If an LSR is the ingress for a specific IP prefix, LDP programs a push operation for the prefix in the forwarding engine. This creates an LSP ID to the Next Hop Label Forwarding Entry (NHLFE) (LTN) mapping and an LDP tunnel entry in the forwarding plane. LDP will also inform the Tunnel Table Manager (TTM) of this tunnel. Both the LTN entry and the tunnel entry will have a NHLFE for the label mapping that the LSR received from each of its next-hop peers.
If the LSR is to behave as a transit for a specified IP prefix, LDP will program a swap operation for the prefix in the forwarding engine. This results in the creation of an Incoming Label Map (ILM) entry in the forwarding plane. The ILM entry will have to map an incoming label to possibly multiple NHLFEs. If the LSR is an egress for a specific IP prefix, LDP programs a POP entry in the forwarding engine. Programming a POP entry results in an ILM entry in the forwarding plane, but with no NHLFEs.
When unlabeled packets arrive at the ingress LER, the forwarding plane will consult the LTN entry and will use a hashing algorithm to map the packet to one of the NHLFEs (push label) and forward the packet to the corresponding next-hop peer.
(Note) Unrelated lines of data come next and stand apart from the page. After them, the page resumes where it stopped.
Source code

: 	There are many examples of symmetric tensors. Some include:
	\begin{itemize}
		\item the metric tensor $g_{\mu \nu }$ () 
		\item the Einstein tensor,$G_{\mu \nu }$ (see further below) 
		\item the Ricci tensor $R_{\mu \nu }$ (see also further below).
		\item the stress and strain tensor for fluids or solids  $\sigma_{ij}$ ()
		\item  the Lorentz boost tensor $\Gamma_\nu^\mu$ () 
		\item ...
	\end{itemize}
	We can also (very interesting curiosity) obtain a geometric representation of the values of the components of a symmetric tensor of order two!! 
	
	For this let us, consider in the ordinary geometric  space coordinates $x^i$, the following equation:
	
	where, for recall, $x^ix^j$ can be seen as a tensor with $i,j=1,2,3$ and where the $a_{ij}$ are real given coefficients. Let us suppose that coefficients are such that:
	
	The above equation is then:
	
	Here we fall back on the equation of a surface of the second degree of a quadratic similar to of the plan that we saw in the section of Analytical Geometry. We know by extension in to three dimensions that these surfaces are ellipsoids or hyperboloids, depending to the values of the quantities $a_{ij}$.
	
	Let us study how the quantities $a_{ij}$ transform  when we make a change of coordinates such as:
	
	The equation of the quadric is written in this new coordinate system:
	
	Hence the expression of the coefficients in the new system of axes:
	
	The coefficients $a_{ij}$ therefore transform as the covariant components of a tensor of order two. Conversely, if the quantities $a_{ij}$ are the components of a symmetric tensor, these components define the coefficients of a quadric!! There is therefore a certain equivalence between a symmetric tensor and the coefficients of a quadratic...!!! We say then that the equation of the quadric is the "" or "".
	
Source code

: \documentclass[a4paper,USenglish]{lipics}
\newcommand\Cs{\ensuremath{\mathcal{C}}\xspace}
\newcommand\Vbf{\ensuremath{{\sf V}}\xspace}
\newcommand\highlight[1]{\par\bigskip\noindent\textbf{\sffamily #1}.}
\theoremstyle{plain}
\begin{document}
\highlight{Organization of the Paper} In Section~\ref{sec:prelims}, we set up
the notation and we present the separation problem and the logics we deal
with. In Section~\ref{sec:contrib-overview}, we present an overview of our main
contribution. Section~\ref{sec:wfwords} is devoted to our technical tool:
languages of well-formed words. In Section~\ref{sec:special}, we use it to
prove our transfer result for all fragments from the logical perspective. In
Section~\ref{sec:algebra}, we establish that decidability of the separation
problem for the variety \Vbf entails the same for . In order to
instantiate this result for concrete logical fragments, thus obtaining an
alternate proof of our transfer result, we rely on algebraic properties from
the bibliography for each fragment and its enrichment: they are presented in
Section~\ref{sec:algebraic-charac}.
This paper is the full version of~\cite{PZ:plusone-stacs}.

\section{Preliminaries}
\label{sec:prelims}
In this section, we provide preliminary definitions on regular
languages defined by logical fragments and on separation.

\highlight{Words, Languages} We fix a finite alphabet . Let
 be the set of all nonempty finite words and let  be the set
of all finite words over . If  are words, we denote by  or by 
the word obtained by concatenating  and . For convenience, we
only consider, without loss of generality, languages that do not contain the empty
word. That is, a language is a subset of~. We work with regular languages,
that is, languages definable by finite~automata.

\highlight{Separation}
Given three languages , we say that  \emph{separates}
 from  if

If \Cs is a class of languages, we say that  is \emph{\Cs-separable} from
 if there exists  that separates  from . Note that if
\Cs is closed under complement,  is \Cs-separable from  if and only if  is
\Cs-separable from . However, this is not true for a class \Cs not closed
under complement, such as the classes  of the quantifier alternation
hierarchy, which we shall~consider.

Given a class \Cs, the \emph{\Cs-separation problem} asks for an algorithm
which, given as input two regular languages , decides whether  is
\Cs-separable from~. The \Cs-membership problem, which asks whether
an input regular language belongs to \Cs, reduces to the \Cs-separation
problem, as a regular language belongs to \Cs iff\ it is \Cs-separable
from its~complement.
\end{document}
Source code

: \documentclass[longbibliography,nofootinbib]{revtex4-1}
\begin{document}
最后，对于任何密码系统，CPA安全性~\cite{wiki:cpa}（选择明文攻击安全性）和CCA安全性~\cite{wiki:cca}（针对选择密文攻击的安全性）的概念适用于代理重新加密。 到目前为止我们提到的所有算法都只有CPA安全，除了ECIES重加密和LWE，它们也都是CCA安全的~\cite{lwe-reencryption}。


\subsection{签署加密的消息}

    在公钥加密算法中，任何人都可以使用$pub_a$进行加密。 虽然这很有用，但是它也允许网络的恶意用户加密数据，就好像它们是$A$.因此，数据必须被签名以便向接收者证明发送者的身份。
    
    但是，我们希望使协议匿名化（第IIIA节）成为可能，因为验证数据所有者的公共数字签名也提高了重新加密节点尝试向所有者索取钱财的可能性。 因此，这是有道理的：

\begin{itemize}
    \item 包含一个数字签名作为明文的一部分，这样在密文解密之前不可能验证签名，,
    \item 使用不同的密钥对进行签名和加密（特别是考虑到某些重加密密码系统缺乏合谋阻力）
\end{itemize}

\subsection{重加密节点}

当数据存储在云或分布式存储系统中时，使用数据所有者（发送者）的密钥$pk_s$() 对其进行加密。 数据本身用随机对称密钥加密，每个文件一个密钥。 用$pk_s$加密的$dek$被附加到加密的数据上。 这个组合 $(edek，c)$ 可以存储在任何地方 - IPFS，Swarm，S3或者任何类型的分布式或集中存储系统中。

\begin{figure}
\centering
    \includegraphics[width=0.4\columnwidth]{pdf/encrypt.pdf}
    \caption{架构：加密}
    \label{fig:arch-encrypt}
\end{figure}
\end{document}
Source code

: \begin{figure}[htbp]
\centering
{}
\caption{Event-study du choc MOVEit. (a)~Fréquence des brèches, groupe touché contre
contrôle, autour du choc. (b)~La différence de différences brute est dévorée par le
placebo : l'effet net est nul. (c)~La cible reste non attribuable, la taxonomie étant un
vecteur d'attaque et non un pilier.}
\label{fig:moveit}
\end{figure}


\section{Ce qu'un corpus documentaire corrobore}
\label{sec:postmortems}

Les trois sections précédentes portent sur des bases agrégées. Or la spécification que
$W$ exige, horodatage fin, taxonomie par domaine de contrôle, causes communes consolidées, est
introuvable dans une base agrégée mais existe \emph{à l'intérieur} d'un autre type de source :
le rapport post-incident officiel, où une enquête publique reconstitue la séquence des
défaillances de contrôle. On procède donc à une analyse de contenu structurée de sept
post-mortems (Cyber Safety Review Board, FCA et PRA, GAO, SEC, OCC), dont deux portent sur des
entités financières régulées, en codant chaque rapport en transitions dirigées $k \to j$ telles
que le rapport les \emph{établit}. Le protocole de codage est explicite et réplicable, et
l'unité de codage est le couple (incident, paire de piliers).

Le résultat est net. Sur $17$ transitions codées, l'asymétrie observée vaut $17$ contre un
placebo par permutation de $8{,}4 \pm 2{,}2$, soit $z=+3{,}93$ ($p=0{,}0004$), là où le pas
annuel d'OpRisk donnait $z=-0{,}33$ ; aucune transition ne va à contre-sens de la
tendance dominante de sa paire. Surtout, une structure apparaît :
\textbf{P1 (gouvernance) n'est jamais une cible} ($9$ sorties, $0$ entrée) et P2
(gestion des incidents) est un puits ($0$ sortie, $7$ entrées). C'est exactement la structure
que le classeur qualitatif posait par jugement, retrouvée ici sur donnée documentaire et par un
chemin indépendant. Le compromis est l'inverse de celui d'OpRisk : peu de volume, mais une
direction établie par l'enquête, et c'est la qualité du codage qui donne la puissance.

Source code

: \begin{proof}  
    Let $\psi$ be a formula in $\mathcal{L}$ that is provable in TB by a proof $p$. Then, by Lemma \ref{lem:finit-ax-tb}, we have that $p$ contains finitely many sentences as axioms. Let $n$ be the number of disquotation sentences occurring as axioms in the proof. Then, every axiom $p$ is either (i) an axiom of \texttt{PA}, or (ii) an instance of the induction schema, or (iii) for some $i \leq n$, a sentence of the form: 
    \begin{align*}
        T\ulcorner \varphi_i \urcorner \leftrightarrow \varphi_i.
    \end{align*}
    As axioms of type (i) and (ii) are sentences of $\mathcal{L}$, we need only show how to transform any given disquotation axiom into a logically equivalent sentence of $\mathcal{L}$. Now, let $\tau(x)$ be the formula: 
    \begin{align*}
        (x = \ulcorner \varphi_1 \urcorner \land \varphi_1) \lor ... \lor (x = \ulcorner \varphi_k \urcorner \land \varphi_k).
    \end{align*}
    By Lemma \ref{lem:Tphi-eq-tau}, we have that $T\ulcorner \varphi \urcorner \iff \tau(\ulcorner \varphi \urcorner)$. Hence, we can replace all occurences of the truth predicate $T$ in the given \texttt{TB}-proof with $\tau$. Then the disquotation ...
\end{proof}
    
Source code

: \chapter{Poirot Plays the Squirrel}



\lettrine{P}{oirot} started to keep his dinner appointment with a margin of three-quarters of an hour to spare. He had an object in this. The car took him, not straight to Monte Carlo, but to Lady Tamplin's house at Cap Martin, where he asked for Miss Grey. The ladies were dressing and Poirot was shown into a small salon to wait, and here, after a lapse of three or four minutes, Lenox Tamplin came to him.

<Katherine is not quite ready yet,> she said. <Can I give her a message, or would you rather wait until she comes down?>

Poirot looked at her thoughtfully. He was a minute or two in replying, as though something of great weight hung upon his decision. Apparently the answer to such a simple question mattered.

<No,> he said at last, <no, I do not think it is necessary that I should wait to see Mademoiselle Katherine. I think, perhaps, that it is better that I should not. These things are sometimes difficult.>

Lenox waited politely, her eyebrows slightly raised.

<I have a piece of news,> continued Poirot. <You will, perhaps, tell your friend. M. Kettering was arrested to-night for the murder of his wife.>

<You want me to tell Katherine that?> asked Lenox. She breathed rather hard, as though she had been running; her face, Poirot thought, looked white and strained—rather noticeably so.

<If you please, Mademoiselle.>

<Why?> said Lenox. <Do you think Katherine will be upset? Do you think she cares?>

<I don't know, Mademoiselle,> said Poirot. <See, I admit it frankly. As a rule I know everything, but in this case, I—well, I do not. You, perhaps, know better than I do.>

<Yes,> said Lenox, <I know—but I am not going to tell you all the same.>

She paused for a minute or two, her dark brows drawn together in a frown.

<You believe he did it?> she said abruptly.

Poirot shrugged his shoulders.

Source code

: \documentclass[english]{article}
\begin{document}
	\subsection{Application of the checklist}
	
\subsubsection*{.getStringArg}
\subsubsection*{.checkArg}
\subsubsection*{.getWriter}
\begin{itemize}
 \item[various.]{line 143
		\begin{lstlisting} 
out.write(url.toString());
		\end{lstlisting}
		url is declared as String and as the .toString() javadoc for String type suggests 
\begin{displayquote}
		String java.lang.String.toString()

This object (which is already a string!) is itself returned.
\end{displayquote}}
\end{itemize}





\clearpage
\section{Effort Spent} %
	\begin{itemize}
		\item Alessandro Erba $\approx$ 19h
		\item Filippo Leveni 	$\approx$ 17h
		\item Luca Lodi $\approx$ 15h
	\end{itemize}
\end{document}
For labeled packets arriving at a transit or egress LSR, the forwarding plane will consult the ILM entry and either use a hashing algorithm to map it to one of the NHLFEs if they exist (swap label) or simply route the packet if there are no NHLFEs (pop label).
Static FEC swap will not be activated unless there is a matching route in system route table that also matches the user configured static FEC next-hop.